The entry of mushroom cloud photographs into cloud atlases in the 1950s offers an opportunity to rethink the categorical uncertainty of the Anthropocene in relation to the reconfiguration of imperialism in the Pacific—from Japanese to American—in the twentieth century. This shift in the geopolitical landscape of the Pacific took place alongside the emergence of anthropogenic radiation that reshaped the planetary biosphere and devastated many lives of the Indigenous people in the Republic of the Marshall Islands. Anthropogenic clouds, in this sense, are deeply geopolitical.

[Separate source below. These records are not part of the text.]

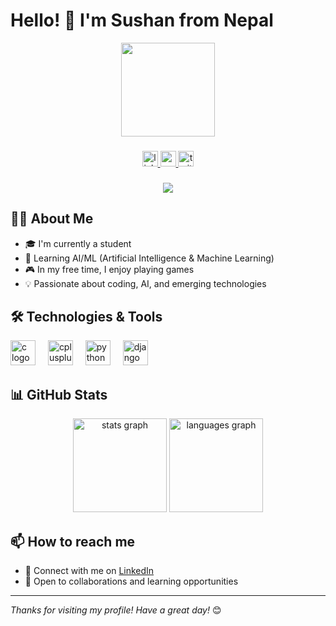 # Hello! 👋 I'm Sushan from Nepal

<div align="center">
  <img height="150" src="https://media.giphy.com/media/M9gbBd9nbDrOTu1Mqx/giphy.gif"  />
</div>

###

<div align="center">
  <a href="https://www.linkedin.com/in/sushan-shrestha-99714238a/">
    <img src="https://img.shields.io/static/v1?message=LinkedIn&logo=linkedin&label=&color=0077B5&logoColor=white&labelColor=&style=for-the-badge" height="25" alt="linkedin logo" />
  </a>
  <a href="https://www.youtube.com/">
    <img src="https://img.shields.io/static/v1?message=Youtube&logo=youtube&label=&color=FF0000&logoColor=white&labelColor=&style=for-the-badge" height="25" alt="youtube logo" />
  </a>
  <a href="https://twitter.com/">
    <img src="https://img.shields.io/static/v1?message=Twitter&logo=twitter&label=&color=1DA1F2&logoColor=white&labelColor=&style=for-the-badge" height="25" alt="twitter logo" />
  </a>
</div>

###

<div align="center">
  <img src="https://visitor-badge.laobi.icu/badge?page_id=sushan.sushan&"  />
</div>

## 👩‍💻 About Me

- 🎓 I'm currently a student  
- 🤖 Learning AI/ML (Artificial Intelligence & Machine Learning)  
- 🎮 In my free time, I enjoy playing games  
- 💡 Passionate about coding, AI, and emerging technologies  

## 🛠️ Technologies & Tools

<div align="left">
  <img src="https://cdn.jsdelivr.net/gh/devicons/devicon/icons/c/c-original.svg" height="40" alt="c logo" />
  <img width="12" />
  <img src="https://cdn.jsdelivr.net/gh/devicons/devicon/icons/cplusplus/cplusplus-original.svg" height="40" alt="cplusplus logo" />
  <img width="12" />
  <img src="https://cdn.jsdelivr.net/gh/devicons/devicon/icons/python/python-original.svg" height="40" alt="python logo" />
  <img width="12" />
  <img src="https://cdn.jsdelivr.net/gh/devicons/devicon/icons/django/django-plain.svg" height="40" alt="django logo" />
</div>

## 📊 GitHub Stats

<div align="center">
  <img src="https://github-readme-stats.vercel.app/api?username=sushan-shrestha&show_icons=true&theme=dark" height="150" alt="stats graph" />
  <img src="https://github-readme-stats.vercel.app/api/top-langs?username=sushan-shrestha&layout=compact&langs_count=2&theme=dark" height="150" alt="languages graph" />
</div>

## 📫 How to reach me

- 📧 Connect with me on [LinkedIn](https://www.linkedin.com/in/sushan-shrestha-99714238a/)  
- 💼 Open to collaborations and learning opportunities  

---

*Thanks for visiting my profile! Have a great day!* 😊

Photographs of nuclear mushroom clouds are some of the most recognizable images of the twentieth century. We usually associate these images of enormous cumulus clouds with nuclear physics and warfare, but not with natural history and its collections of taxonomized specimens. At first glance, photographs of anthropogenic mushroom clouds, born out of nuclear fission experiments in the laboratory, may appear distant from the photographs of clouds that naturalists and meteorologists have long admired, keenly observed, and classified. Yet these two kinds of clouds are inextricably linked.
Seen through the lens of cloud taxonomy, the classificatory ambiguity of anthropogenic clouds and their continuing accumulations in the Anthropocene come into clear view. If the accumulation of anthropogenic elements ostensibly defines the Anthropocene, the classificatory practice of demarcating this geologic period from the preceding ones—just like the seemingly innocuous act of taxonomizing clouds—hides the epistemic violence of classification and its geopolitical biases. The photographs of mushroom clouds in the Japanese cloud atlas of the 1950s remind us, then, that the epistemic violence of classification and the accumulation of anthropogenic radiation are two sides of the same coin of the Anthropocene.